### Exercise description:
Go through the listing below and gather every line with the word "development".
Start of Listed entries
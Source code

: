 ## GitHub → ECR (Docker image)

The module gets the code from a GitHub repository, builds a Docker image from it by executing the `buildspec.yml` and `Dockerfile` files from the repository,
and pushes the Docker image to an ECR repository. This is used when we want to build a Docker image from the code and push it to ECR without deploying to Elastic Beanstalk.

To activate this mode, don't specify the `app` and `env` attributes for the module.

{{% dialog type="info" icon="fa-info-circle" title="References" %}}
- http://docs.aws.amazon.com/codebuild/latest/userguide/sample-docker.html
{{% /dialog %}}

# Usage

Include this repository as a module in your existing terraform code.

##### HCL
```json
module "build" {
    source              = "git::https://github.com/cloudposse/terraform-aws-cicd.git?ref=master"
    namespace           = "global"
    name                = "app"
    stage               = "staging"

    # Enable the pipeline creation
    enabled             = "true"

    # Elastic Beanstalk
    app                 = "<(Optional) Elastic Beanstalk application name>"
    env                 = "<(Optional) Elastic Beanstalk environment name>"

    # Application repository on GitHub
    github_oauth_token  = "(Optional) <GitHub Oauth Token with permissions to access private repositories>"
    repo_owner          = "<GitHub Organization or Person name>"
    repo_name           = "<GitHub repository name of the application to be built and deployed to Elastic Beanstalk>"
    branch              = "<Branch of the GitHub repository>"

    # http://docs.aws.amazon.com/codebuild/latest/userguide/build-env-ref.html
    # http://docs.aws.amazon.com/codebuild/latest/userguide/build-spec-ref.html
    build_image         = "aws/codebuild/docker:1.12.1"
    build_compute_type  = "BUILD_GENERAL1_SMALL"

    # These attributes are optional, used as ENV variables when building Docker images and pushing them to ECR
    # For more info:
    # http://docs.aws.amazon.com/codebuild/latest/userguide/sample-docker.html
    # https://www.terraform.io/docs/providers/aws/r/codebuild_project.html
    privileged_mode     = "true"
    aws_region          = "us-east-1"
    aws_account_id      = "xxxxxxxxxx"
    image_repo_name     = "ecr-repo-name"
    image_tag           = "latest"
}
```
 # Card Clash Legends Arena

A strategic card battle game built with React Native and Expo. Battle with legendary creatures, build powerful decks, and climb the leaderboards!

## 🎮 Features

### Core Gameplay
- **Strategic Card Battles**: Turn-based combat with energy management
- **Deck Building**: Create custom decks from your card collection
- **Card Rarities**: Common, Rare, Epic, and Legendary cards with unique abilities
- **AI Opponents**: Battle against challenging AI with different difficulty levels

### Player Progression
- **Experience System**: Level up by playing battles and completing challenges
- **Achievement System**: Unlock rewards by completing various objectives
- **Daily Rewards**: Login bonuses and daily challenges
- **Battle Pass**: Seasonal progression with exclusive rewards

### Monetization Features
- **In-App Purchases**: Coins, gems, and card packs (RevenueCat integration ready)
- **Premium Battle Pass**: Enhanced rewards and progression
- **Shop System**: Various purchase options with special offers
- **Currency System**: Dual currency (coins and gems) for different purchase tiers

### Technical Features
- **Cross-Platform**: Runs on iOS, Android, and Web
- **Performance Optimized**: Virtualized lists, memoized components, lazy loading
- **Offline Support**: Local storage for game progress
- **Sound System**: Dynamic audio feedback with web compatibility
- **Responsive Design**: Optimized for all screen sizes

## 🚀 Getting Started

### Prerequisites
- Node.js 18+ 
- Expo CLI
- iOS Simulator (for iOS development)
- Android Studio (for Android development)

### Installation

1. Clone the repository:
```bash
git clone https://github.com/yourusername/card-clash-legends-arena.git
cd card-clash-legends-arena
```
End of Listed entries
### Solution to this task:
- iOS Simulator (for iOS development)
- Android Studio (for Android development)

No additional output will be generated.